=== The problem ===
Give back all of the data verbatim.

=== Supplied entries ===

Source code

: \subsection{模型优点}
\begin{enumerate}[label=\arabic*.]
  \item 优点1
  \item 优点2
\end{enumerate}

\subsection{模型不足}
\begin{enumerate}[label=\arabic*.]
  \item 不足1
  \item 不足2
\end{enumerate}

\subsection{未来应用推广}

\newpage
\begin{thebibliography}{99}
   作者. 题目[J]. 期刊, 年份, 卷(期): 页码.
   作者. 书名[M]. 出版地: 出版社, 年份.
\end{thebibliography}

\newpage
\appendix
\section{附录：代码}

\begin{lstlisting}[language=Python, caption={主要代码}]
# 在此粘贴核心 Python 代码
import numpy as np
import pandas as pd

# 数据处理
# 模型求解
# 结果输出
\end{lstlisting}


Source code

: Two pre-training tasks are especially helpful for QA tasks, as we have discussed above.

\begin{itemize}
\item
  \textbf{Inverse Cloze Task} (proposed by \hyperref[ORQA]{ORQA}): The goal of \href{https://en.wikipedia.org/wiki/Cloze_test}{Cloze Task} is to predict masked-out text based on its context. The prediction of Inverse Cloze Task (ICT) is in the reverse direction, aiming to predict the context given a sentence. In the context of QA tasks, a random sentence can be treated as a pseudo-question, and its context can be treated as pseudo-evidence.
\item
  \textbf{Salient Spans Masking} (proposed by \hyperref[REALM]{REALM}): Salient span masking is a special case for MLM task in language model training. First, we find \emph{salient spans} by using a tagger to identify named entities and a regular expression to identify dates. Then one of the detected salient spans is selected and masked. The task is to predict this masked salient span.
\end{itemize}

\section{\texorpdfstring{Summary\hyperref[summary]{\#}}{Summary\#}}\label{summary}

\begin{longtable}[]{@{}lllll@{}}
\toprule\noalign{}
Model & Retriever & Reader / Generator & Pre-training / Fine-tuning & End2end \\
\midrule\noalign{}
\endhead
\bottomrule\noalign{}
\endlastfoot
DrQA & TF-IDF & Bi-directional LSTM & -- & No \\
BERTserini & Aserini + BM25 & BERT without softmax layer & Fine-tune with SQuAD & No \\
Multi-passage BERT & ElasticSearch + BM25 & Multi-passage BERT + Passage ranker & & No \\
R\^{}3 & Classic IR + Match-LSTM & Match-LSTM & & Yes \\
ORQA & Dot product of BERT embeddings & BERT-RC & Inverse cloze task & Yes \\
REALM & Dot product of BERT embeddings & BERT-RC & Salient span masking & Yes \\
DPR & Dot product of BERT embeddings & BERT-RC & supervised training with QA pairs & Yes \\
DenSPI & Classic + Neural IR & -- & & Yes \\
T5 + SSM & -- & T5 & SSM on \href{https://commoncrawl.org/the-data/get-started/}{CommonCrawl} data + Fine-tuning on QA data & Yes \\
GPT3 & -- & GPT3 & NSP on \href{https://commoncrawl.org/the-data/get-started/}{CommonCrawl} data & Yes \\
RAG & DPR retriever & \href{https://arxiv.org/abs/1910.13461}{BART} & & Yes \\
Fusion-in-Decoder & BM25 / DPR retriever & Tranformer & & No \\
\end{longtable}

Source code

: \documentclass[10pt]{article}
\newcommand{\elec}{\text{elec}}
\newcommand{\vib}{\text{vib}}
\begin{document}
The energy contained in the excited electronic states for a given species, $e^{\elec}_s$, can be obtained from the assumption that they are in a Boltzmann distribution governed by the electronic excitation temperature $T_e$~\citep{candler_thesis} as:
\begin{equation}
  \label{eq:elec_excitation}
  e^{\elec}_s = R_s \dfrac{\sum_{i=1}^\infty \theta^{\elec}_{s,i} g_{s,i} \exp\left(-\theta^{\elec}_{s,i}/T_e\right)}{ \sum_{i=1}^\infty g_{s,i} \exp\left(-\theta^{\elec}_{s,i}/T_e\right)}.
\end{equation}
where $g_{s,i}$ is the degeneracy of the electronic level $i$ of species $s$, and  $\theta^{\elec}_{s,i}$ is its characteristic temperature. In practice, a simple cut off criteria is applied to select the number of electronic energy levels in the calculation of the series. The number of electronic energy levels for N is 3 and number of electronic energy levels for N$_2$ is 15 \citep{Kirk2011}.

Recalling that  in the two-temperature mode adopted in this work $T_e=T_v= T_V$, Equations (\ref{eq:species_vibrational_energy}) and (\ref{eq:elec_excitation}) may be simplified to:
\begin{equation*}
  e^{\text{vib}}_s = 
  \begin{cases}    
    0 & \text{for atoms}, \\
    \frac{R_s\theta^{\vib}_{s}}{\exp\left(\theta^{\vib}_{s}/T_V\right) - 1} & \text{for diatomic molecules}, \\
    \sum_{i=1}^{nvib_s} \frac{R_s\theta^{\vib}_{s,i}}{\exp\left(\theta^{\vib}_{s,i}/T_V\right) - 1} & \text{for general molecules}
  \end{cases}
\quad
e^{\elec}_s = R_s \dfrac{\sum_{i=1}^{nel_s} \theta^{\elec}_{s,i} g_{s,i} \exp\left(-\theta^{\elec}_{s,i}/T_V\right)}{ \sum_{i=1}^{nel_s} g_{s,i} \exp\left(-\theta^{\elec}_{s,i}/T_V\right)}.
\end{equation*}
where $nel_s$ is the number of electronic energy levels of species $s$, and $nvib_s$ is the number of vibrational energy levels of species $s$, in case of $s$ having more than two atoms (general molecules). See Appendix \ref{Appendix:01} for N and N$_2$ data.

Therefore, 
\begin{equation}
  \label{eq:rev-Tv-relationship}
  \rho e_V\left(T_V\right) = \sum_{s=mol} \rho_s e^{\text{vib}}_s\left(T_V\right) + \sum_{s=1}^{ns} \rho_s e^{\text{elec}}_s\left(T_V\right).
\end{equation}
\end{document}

=== Worked solution ===
Source code

: \subsection{模型优点}
\begin{enumerate}[label=\arabic*.]
  \item 优点1
  \item 优点2
\end{enumerate}

\subsection{模型不足}
\begin{enumerate}[label=\arabic*.]
  \item 不足1
  \item 不足2
\end{enumerate}

\subsection{未来应用推广}

\newpage
\begin{thebibliography}{99}
   作者. 题目[J]. 期刊, 年份, 卷(期): 页码.
   作者. 书名[M]. 出版地: 出版社, 年份.
\end{thebibliography}

\newpage
\appendix
\section{附录：代码}

\begin{lstlisting}[language=Python, caption={主要代码}]
# 在此粘贴核心 Python 代码
import numpy as np
import pandas as pd

# 数据处理
# 模型求解
# 结果输出
\end{lstlisting}


Source code

: Two pre-training tasks are especially helpful for QA tasks, as we have discussed above.

\begin{itemize}
\item
  \textbf{Inverse Cloze Task} (proposed by \hyperref[ORQA]{ORQA}): The goal of \href{https://en.wikipedia.org/wiki/Cloze_test}{Cloze Task} is to predict masked-out text based on its context. The prediction of Inverse Cloze Task (ICT) is in the reverse direction, aiming to predict the context given a sentence. In the context of QA tasks, a random sentence can be treated as a pseudo-question, and its context can be treated as pseudo-evidence.
\item
  \textbf{Salient Spans Masking} (proposed by \hyperref[REALM]{REALM}): Salient span masking is a special case for MLM task in language model training. First, we find \emph{salient spans} by using a tagger to identify named entities and a regular expression to identify dates. Then one of the detected salient spans is selected and masked. The task is to predict this masked salient span.
\end{itemize}

\section{\texorpdfstring{Summary\hyperref[summary]{\#}}{Summary\#}}\label{summary}

\begin{longtable}[]{@{}lllll@{}}
\toprule\noalign{}
Model & Retriever & Reader / Generator & Pre-training / Fine-tuning & End2end \\
\midrule\noalign{}
\endhead
\bottomrule\noalign{}
\endlastfoot
DrQA & TF-IDF & Bi-directional LSTM & -- & No \\
BERTserini & Aserini + BM25 & BERT without softmax layer & Fine-tune with SQuAD & No \\
Multi-passage BERT & ElasticSearch + BM25 & Multi-passage BERT + Passage ranker & & No \\
R\^{}3 & Classic IR + Match-LSTM & Match-LSTM & & Yes \\
ORQA & Dot product of BERT embeddings & BERT-RC & Inverse cloze task & Yes \\
REALM & Dot product of BERT embeddings & BERT-RC & Salient span masking & Yes \\
DPR & Dot product of BERT embeddings & BERT-RC & supervised training with QA pairs & Yes \\
DenSPI & Classic + Neural IR & -- & & Yes \\
T5 + SSM & -- & T5 & SSM on \href{https://commoncrawl.org/the-data/get-started/}{CommonCrawl} data + Fine-tuning on QA data & Yes \\
GPT3 & -- & GPT3 & NSP on \href{https://commoncrawl.org/the-data/get-started/}{CommonCrawl} data & Yes \\
RAG & DPR retriever & \href{https://arxiv.org/abs/1910.13461}{BART} & & Yes \\
Fusion-in-Decoder & BM25 / DPR retriever & Tranformer & & No \\
\end{longtable}

Source code

: \documentclass[10pt]{article}
\newcommand{\elec}{\text{elec}}
\newcommand{\vib}{\text{vib}}
\begin{document}
The energy contained in the excited electronic states for a given species, $e^{\elec}_s$, can be obtained from the assumption that they are in a Boltzmann distribution governed by the electronic excitation temperature $T_e$~\citep{candler_thesis} as:
\begin{equation}
  \label{eq:elec_excitation}
  e^{\elec}_s = R_s \dfrac{\sum_{i=1}^\infty \theta^{\elec}_{s,i} g_{s,i} \exp\left(-\theta^{\elec}_{s,i}/T_e\right)}{ \sum_{i=1}^\infty g_{s,i} \exp\left(-\theta^{\elec}_{s,i}/T_e\right)}.
\end{equation}
where $g_{s,i}$ is the degeneracy of the electronic level $i$ of species $s$, and  $\theta^{\elec}_{s,i}$ is its characteristic temperature. In practice, a simple cut off criteria is applied to select the number of electronic energy levels in the calculation of the series. The number of electronic energy levels for N is 3 and number of electronic energy levels for N$_2$ is 15 \citep{Kirk2011}.

Recalling that  in the two-temperature mode adopted in this work $T_e=T_v= T_V$, Equations (\ref{eq:species_vibrational_energy}) and (\ref{eq:elec_excitation}) may be simplified to:
\begin{equation*}
  e^{\text{vib}}_s = 
  \begin{cases}    
    0 & \text{for atoms}, \\
    \frac{R_s\theta^{\vib}_{s}}{\exp\left(\theta^{\vib}_{s}/T_V\right) - 1} & \text{for diatomic molecules}, \\
    \sum_{i=1}^{nvib_s} \frac{R_s\theta^{\vib}_{s,i}}{\exp\left(\theta^{\vib}_{s,i}/T_V\right) - 1} & \text{for general molecules}
  \end{cases}
\quad
e^{\elec}_s = R_s \dfrac{\sum_{i=1}^{nel_s} \theta^{\elec}_{s,i} g_{s,i} \exp\left(-\theta^{\elec}_{s,i}/T_V\right)}{ \sum_{i=1}^{nel_s} g_{s,i} \exp\left(-\theta^{\elec}_{s,i}/T_V\right)}.
\end{equation*}
where $nel_s$ is the number of electronic energy levels of species $s$, and $nvib_s$ is the number of vibrational energy levels of species $s$, in case of $s$ having more than two atoms (general molecules). See Appendix \ref{Appendix:01} for N and N$_2$ data.

Therefore, 
\begin{equation}
  \label{eq:rev-Tv-relationship}
  \rho e_V\left(T_V\right) = \sum_{s=mol} \rho_s e^{\text{vib}}_s\left(T_V\right) + \sum_{s=1}^{ns} \rho_s e^{\text{elec}}_s\left(T_V\right).
\end{equation}
\end{document}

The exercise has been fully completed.